# EXERCISE DIRECTIONS:
Write out the entries below exactly as they stand. Skip every image.
■ ■ ■
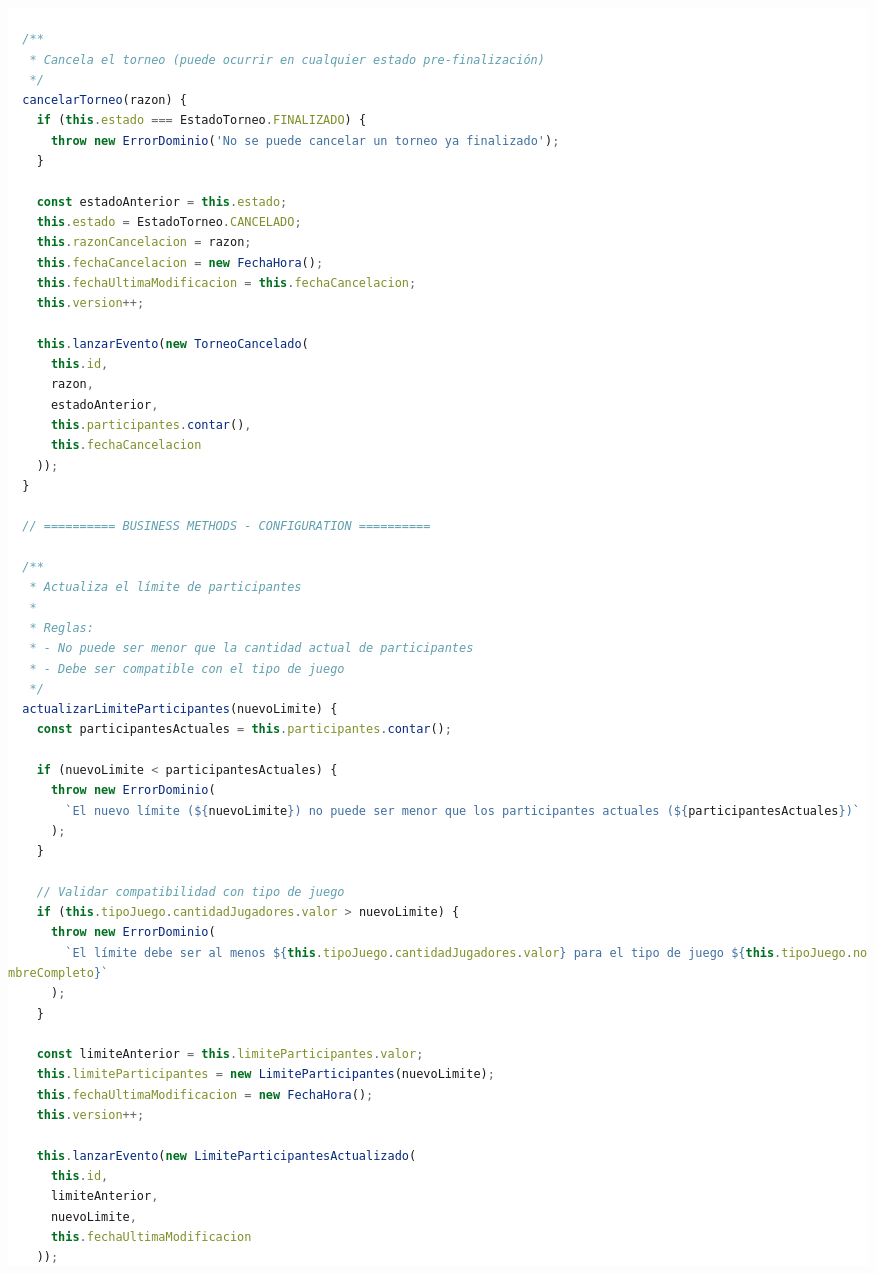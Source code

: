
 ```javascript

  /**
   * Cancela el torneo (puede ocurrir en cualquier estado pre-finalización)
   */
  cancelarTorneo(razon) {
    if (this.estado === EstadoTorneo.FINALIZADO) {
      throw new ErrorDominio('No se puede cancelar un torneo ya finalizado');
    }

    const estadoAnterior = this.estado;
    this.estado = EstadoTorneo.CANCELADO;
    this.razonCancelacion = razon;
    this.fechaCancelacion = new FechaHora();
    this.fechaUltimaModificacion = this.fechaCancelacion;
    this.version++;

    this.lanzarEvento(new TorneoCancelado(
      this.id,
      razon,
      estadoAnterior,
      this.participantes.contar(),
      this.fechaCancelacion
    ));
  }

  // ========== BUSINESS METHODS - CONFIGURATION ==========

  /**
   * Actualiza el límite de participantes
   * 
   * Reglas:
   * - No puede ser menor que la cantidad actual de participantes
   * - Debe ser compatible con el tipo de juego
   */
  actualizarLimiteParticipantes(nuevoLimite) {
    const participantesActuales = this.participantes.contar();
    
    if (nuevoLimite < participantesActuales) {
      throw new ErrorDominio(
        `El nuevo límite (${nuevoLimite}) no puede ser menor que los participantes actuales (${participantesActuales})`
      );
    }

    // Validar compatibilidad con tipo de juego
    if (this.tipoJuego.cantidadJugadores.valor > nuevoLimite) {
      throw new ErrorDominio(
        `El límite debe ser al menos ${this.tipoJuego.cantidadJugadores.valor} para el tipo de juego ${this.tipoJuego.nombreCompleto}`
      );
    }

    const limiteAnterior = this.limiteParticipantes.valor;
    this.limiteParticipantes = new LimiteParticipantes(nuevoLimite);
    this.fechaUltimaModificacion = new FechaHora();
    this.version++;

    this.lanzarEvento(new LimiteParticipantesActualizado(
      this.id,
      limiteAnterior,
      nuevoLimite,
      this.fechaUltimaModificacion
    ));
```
■ ■ ■
# ANSWER SPACE:
Source code

:
 ```javascript

  /**
   * Cancela el torneo (puede ocurrir en cualquier estado pre-finalización)
   */
  cancelarTorneo(razon) {
    if (this.estado === EstadoTorneo.FINALIZADO) {
      throw new ErrorDominio('No se puede cancelar un torneo ya finalizado');
    }

    const estadoAnterior = this.estado;
    this.estado = EstadoTorneo.CANCELADO;
    this.razonCancelacion = razon;
    this.fechaCancelacion = new FechaHora();
    this.fechaUltimaModificacion = this.fechaCancelacion;
    this.version++;

    this.lanzarEvento(new TorneoCancelado(
      this.id,
      razon,
      estadoAnterior,
      this.participantes.contar(),
      this.fechaCancelacion
    ));
  }

  // ========== BUSINESS METHODS - CONFIGURATION ==========

  /**
   * Actualiza el límite de participantes
   * 
   * Reglas:
   * - No puede ser menor que la cantidad actual de participantes
   * - Debe ser compatible con el tipo de juego
   */
  actualizarLimiteParticipantes(nuevoLimite) {
    const participantesActuales = this.participantes.contar();
    
    if (nuevoLimite < participantesActuales) {
      throw new ErrorDominio(
        `El nuevo límite (${nuevoLimite}) no puede ser menor que los participantes actuales (${participantesActuales})`
      );
    }

    // Validar compatibilidad con tipo de juego
    if (this.tipoJuego.cantidadJugadores.valor > nuevoLimite) {
      throw new ErrorDominio(
        `El límite debe ser al menos ${this.tipoJuego.cantidadJugadores.valor} para el tipo de juego ${this.tipoJuego.nombreCompleto}`
      );
    }

    const limiteAnterior = this.limiteParticipantes.valor;
    this.limiteParticipantes = new LimiteParticipantes(nuevoLimite);
    this.fechaUltimaModificacion = new FechaHora();
    this.version++;

    this.lanzarEvento(new LimiteParticipantesActualizado(
      this.id,
      limiteAnterior,
      nuevoLimite,
      this.fechaUltimaModificacion
    ));
```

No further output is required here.